Pillar 1 aims to change nexus rules in a way that realigns the nexus away from the jurisdiction where the permanent establishment is located and more towards the jurisdiction where the products are marketed. Most proposals reflect the interests of the countries that submit them.

For example, the United States emphasises the importance of trademarks, business relationships and customer data. Under its “Marketing Intangibles Approach”, profits are allocated on the basis of a company’s marketing efforts. This would probably lead to a new, separate taxing right.

In contrast, a proposal by the UK takes greater account of users’ contributions to a company’s success. With the “User Contribution Approach”, the main factor is therefore the size of the market.

Emerging economies have proposed introducing the concept of a digital permanent establishment for cases where there is a significant digital presence. In addition, there are also other plans for digital taxes with a national focus.

However, we need to give careful consideration to two things when we are evaluating these proposals:

First, purely national solutions always also have international ramifications. This is because every time a country supports a particular approach at on the national level, it is simultaneously taking a position in the global struggle for a bigger piece of the pie. We therefore need to examine what it would mean for us if a rule conceived at the national level were to become a general taxation principle. And we need to ask: When we take all the ramifications into account, is the proposal as good an idea as it appeared at first glance?

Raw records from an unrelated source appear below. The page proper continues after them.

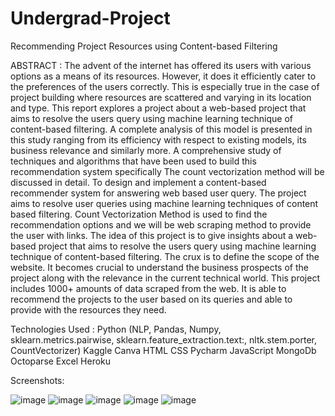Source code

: # Undergrad-Project
Recommending Project Resources using Content-based Filtering

ABSTRACT : The advent of the internet has offered its users with various options as a means of its
resources. However, it does it efficiently cater to the preferences of the users correctly. This is
especially true in the case of project building where resources are scattered and varying in its
location and type. This report explores a project about a web-based project that aims to
resolve the users query using machine learning technique of content-based filtering. A
complete analysis of this model is presented in this study ranging from its efficiency with
respect to existing models, its business relevance and similarly more. A comprehensive study
of techniques and algorithms that have been used to build this recommendation system
specifically The count vectorization method will be discussed in detail. To design and
implement a content-based recommender system for answering web based user query. The
project aims to resolve user queries using machine learning techniques of content based
filtering. Count Vectorization Method is used to find the recommendation options and we will
be web scraping method to provide the user with links.
The idea of this project is to give insights about a web-based project that aims to resolve the
users query using machine learning technique of content-based filtering. The crux is to define
the scope of the website. It becomes crucial to understand the business prospects of the
project along with the relevance in the current technical world.
This project includes 1000+ amounts of data scraped from the web. It is able to recommend
the projects to the user based on its queries and able to provide with the resources they need.

Technologies Used : 
Python (NLP, Pandas, Numpy, sklearn.metrics.pairwise, sklearn.feature_extraction.text:, nltk.stem.porter, CountVectorizer)
Kaggle
Canva
HTML
CSS
Pycharm
JavaScript
MongoDb
Octoparse
Excel 
Heroku


Screenshots: 

![image](https://github.com/user-attachments/assets/2581f3b6-b8b2-4332-b90e-22e75b42998d)
![image](https://github.com/user-attachments/assets/f1d08d60-fd76-4cc6-906d-6909b7f6f752)
![image](https://github.com/user-attachments/assets/3d879106-009f-4c77-a7df-b277bf32e59e)
![image](https://github.com/user-attachments/assets/4ad672c6-4daf-40e7-8fc6-2fab48255c61)
![image](https://github.com/user-attachments/assets/67b9ff65-97c8-4238-9207-ee0024238b92)




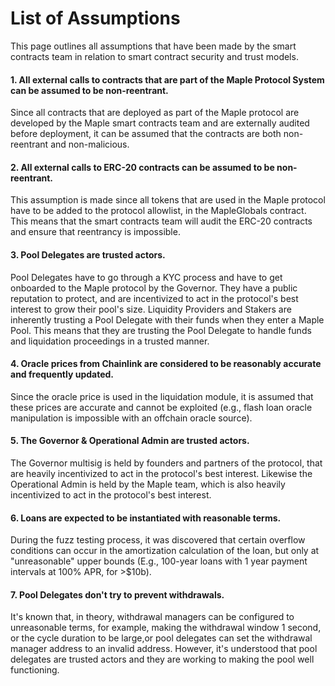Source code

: # List of Assumptions

This page outlines all assumptions that have been made by the smart contracts team in relation to smart contract security and trust models.

#### 1. All external calls to contracts that are part of the Maple Protocol System can be assumed to be non-reentrant.

Since all contracts that are deployed as part of the Maple protocol are developed by the Maple smart contracts team and are externally audited before deployment, it can be assumed that the contracts are both non-reentrant and non-malicious.

#### 2. All external calls to ERC-20 contracts can be assumed to be non-reentrant.

This assumption is made since all tokens that are used in the Maple protocol have to be added to the protocol allowlist, in the MapleGlobals contract. This means that the smart contracts team will audit the ERC-20 contracts and ensure that reentrancy is impossible.

#### 3. Pool Delegates are trusted actors.

Pool Delegates have to go through a KYC process and have to get onboarded to the Maple protocol by the Governor. They have a public reputation to protect, and are incentivized to act in the protocol's best interest to grow their pool's size. Liquidity Providers and Stakers are inherently trusting a Pool Delegate with their funds when they enter a Maple Pool. This means that they are trusting the Pool Delegate to handle funds and liquidation proceedings in a trusted manner.

#### 4. Oracle prices from Chainlink are considered to be reasonably accurate and frequently updated.

Since the oracle price is used in the liquidation module, it is assumed that these prices are accurate and cannot be exploited (e.g., flash loan oracle manipulation is impossible with an offchain oracle source).

#### 5. The Governor & Operational Admin are trusted actors.

The Governor multisig is held by founders and partners of the protocol, that are heavily incentivized to act in the protocol's best interest. Likewise the Operational Admin is held by the Maple team, which is also heavily incentivized to act in the protocol's best interest.

#### 6. Loans are expected to be instantiated with reasonable terms.

During the fuzz testing process, it was discovered that certain overflow conditions can occur in the amortization calculation of the loan, but only at "unreasonable" upper bounds (E.g., 100-year loans with 1 year payment intervals at 100% APR, for >$10b).

#### 7. Pool Delegates don't try to prevent withdrawals.

It's known that, in theory, withdrawal managers can be configured to unreasonable terms, for example, making the withdrawal window 1 second, or the cycle duration to be large,or pool delegates can set the withdrawal manager address to an invalid address. However, it's understood that pool delegates are trusted actors and they are working to making the pool well functioning.
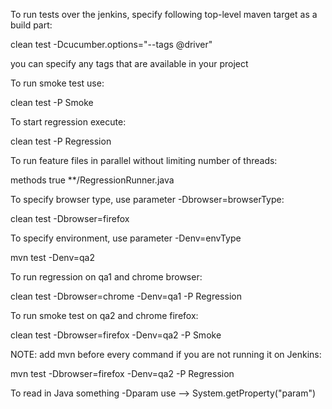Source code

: To run tests over the jenkins, specify following top-level maven target as a build part:

clean test -Dcucumber.options="--tags @driver"

you can specify any tags that are available in your project

To run smoke test use:

clean test -P Smoke

To start regression execute:

clean test -P Regression

To run feature files in parallel without limiting number of threads:

<parallel>methods</parallel>
<useUnlimitedThreads>true</useUnlimitedThreads>
<includes>
  <include>**/RegressionRunner.java</include>
</includes>

To specify browser type, use parameter -Dbrowser=browserType:

clean test -Dbrowser=firefox

To specify environment, use parameter -Denv=envType

mvn test -Denv=qa2

To run regression on qa1 and chrome browser:

clean test -Dbrowser=chrome -Denv=qa1 -P Regression

To run smoke test on qa2 and chrome firefox:

clean test -Dbrowser=firefox -Denv=qa2 -P Smoke

NOTE: add mvn before every command if you are not running it on Jenkins:

mvn test -Dbrowser=firefox -Denv=qa2 -P Regression

To read in Java something -Dparam use --> System.getProperty("param")
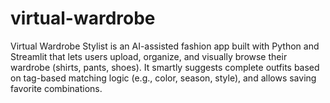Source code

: # virtual-wardrobe
Virtual Wardrobe Stylist is an AI-assisted fashion app built with Python and Streamlit that lets users upload, organize, and visually browse their wardrobe (shirts, pants, shoes). It smartly suggests complete outfits based on tag-based matching logic (e.g., color, season, style), and allows saving favorite combinations. 
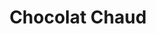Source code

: ---
title: "Chocolat Chaud"
price: "4€"
description: "Chocolat chaud réconfortant."
image: "/uploads/chocolat-chaud.jpg"
image_alt: "Chocolat Chaud"
---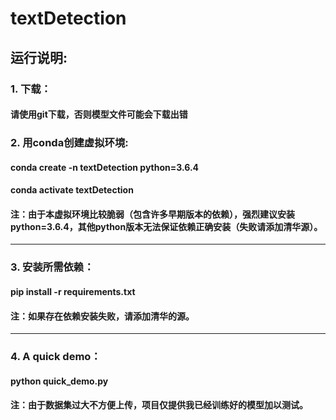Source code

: # textDetection
## 运行说明:

### 1. 下载：
#### 请使用git下载，否则模型文件可能会下载出错

### 2. 用conda创建虚拟环境:
#### conda create -n textDetection python=3.6.4
#### conda activate textDetection
#### 注：由于本虚拟环境比较脆弱（包含许多早期版本的依赖），强烈建议安装python=3.6.4，其他python版本无法保证依赖正确安装（失败请添加清华源）。
***

### 3. 安装所需依赖：
#### pip install -r requirements.txt
#### 注：如果存在依赖安装失败，请添加清华的源。
***

### 4. A quick demo：
#### python quick_demo.py
#### 注：由于数据集过大不方便上传，项目仅提供我已经训练好的模型加以测试。
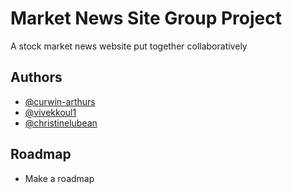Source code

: 
# Market News Site Group Project

A stock market news website put together collaboratively




## Authors

- [@curwin-arthurs](https://github.com/curwen-arthurs)
- [@vivekkoul1](https://github.com/vivekkoul1)
- [@christinelubean](https://www.github.com/christinelubean)


## Roadmap

- Make a roadmap

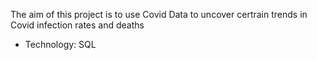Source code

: The aim of this project is to use Covid Data to uncover certrain trends in Covid infection rates and deaths
- Technology: SQL
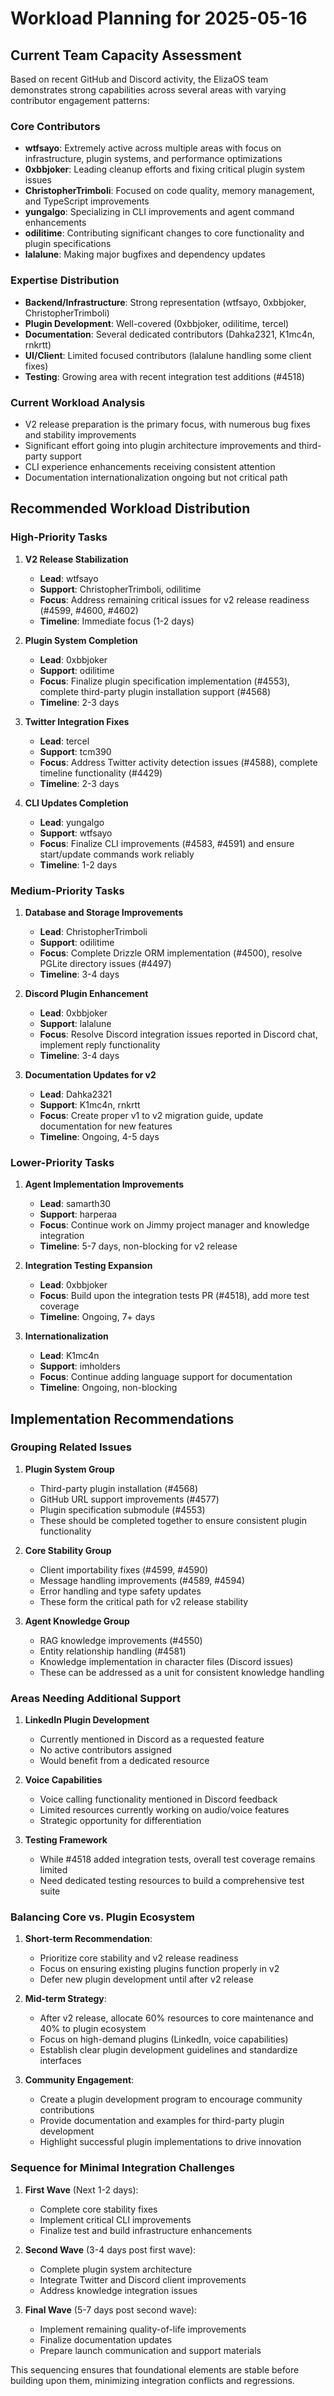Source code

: # Workload Planning for 2025-05-16

## Current Team Capacity Assessment

Based on recent GitHub and Discord activity, the ElizaOS team demonstrates strong capabilities across several areas with varying contributor engagement patterns:

### Core Contributors
- **wtfsayo**: Extremely active across multiple areas with focus on infrastructure, plugin systems, and performance optimizations
- **0xbbjoker**: Leading cleanup efforts and fixing critical plugin system issues
- **ChristopherTrimboli**: Focused on code quality, memory management, and TypeScript improvements
- **yungalgo**: Specializing in CLI improvements and agent command enhancements
- **odilitime**: Contributing significant changes to core functionality and plugin specifications
- **lalalune**: Making major bugfixes and dependency updates

### Expertise Distribution
- **Backend/Infrastructure**: Strong representation (wtfsayo, 0xbbjoker, ChristopherTrimboli)
- **Plugin Development**: Well-covered (0xbbjoker, odilitime, tercel)
- **Documentation**: Several dedicated contributors (Dahka2321, K1mc4n, rnkrtt)
- **UI/Client**: Limited focused contributors (lalalune handling some client fixes)
- **Testing**: Growing area with recent integration test additions (#4518)

### Current Workload Analysis
- V2 release preparation is the primary focus, with numerous bug fixes and stability improvements
- Significant effort going into plugin architecture improvements and third-party support
- CLI experience enhancements receiving consistent attention
- Documentation internationalization ongoing but not critical path

## Recommended Workload Distribution

### High-Priority Tasks

1. **V2 Release Stabilization** 
   - **Lead**: wtfsayo
   - **Support**: ChristopherTrimboli, odilitime
   - **Focus**: Address remaining critical issues for v2 release readiness (#4599, #4600, #4602)
   - **Timeline**: Immediate focus (1-2 days)

2. **Plugin System Completion**
   - **Lead**: 0xbbjoker
   - **Support**: odilitime
   - **Focus**: Finalize plugin specification implementation (#4553), complete third-party plugin installation support (#4568)
   - **Timeline**: 2-3 days

3. **Twitter Integration Fixes**
   - **Lead**: tercel
   - **Support**: tcm390
   - **Focus**: Address Twitter activity detection issues (#4588), complete timeline functionality (#4429)
   - **Timeline**: 2-3 days

4. **CLI Updates Completion**
   - **Lead**: yungalgo
   - **Support**: wtfsayo
   - **Focus**: Finalize CLI improvements (#4583, #4591) and ensure start/update commands work reliably
   - **Timeline**: 1-2 days

### Medium-Priority Tasks

1. **Database and Storage Improvements**
   - **Lead**: ChristopherTrimboli
   - **Support**: odilitime
   - **Focus**: Complete Drizzle ORM implementation (#4500), resolve PGLite directory issues (#4497)
   - **Timeline**: 3-4 days

2. **Discord Plugin Enhancement**
   - **Lead**: 0xbbjoker
   - **Support**: lalalune
   - **Focus**: Resolve Discord integration issues reported in Discord chat, implement reply functionality
   - **Timeline**: 3-4 days

3. **Documentation Updates for v2**
   - **Lead**: Dahka2321
   - **Support**: K1mc4n, rnkrtt
   - **Focus**: Create proper v1 to v2 migration guide, update documentation for new features
   - **Timeline**: Ongoing, 4-5 days

### Lower-Priority Tasks

1. **Agent Implementation Improvements**
   - **Lead**: samarth30
   - **Support**: harperaa
   - **Focus**: Continue work on Jimmy project manager and knowledge integration
   - **Timeline**: 5-7 days, non-blocking for v2 release

2. **Integration Testing Expansion**
   - **Lead**: 0xbbjoker
   - **Focus**: Build upon the integration tests PR (#4518), add more test coverage
   - **Timeline**: Ongoing, 7+ days

3. **Internationalization**
   - **Lead**: K1mc4n
   - **Support**: imholders
   - **Focus**: Continue adding language support for documentation
   - **Timeline**: Ongoing, non-blocking

## Implementation Recommendations

### Grouping Related Issues

1. **Plugin System Group**
   - Third-party plugin installation (#4568)
   - GitHub URL support improvements (#4577) 
   - Plugin specification submodule (#4553)
   - These should be completed together to ensure consistent plugin functionality

2. **Core Stability Group**
   - Client importability fixes (#4599, #4590)
   - Message handling improvements (#4589, #4594)
   - Error handling and type safety updates
   - These form the critical path for v2 release stability

3. **Agent Knowledge Group**
   - RAG knowledge improvements (#4550)
   - Entity relationship handling (#4581)
   - Knowledge implementation in character files (Discord issues)
   - These can be addressed as a unit for consistent knowledge handling

### Areas Needing Additional Support

1. **LinkedIn Plugin Development**
   - Currently mentioned in Discord as a requested feature
   - No active contributors assigned
   - Would benefit from a dedicated resource

2. **Voice Capabilities**
   - Voice calling functionality mentioned in Discord feedback
   - Limited resources currently working on audio/voice features
   - Strategic opportunity for differentiation

3. **Testing Framework**
   - While #4518 added integration tests, overall test coverage remains limited
   - Need dedicated testing resources to build a comprehensive test suite

### Balancing Core vs. Plugin Ecosystem

1. **Short-term Recommendation**:
   - Prioritize core stability and v2 release readiness
   - Focus on ensuring existing plugins function properly in v2
   - Defer new plugin development until after v2 release

2. **Mid-term Strategy**:
   - After v2 release, allocate 60% resources to core maintenance and 40% to plugin ecosystem
   - Focus on high-demand plugins (LinkedIn, voice capabilities)
   - Establish clear plugin development guidelines and standardize interfaces

3. **Community Engagement**:
   - Create a plugin development program to encourage community contributions
   - Provide documentation and examples for third-party plugin development
   - Highlight successful plugin implementations to drive innovation

### Sequence for Minimal Integration Challenges

1. **First Wave** (Next 1-2 days):
   - Complete core stability fixes
   - Implement critical CLI improvements
   - Finalize test and build infrastructure enhancements

2. **Second Wave** (3-4 days post first wave):
   - Complete plugin system architecture
   - Integrate Twitter and Discord client improvements
   - Address knowledge integration issues

3. **Final Wave** (5-7 days post second wave):
   - Implement remaining quality-of-life improvements
   - Finalize documentation updates
   - Prepare launch communication and support materials

This sequencing ensures that foundational elements are stable before building upon them, minimizing integration conflicts and regressions.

Second, we need to calculate precisely what would happen if taxing rights were increasingly allocated to the market country. It’s clear that exporting countries would be the main losers in this scenario.

For example, Copenhagen Economics has calculated that, if the system was transformed in this way, 17 percent of business taxation in Germany could be lost. This is an estimate that is based only on rough assumptions. But we always keep an eye on this and similar calculations regarding the macroeconomic effects.

It’s like with Kant’s categorical imperative. The proposals must be evaluated on the basis of a “tax policy imperative”: Is it in Germany’s interest for a specific approach to become a general (i.e. global) rule? For an exporting country like Germany, a change to the system can end up being a bad deal, where citizens are ultimately the losers. That cannot be what Germany wants.

Therefore, here at the Federal Ministry of Finance, we have renewed our focus on analysing what is causing the race to the bottom in the area of tax competition. It’s true that there is not much point in trying to abolish tax competition as a whole, because taxes and budgets are the foundations of autonomous statehood. But a no-holds-barred tax competition with no downward limit poses a massive threat to state sovereignty. We must prevent this kind of race to the bottom in which some countries profit at the expense of others, without providing any public goods themselves.

For this reason, at the Finance Ministry we are working together with our French partners to develop a solution capable of gaining broad support. We don’t want to eliminate competition, but we want to create different incentives while at the same time strengthening fairness and justice. There is one proposal that achieves all of these things very nicely:

This is the Franco-German proposal for a minimum effective tax. I’d like to introduce this proposal in more detail now.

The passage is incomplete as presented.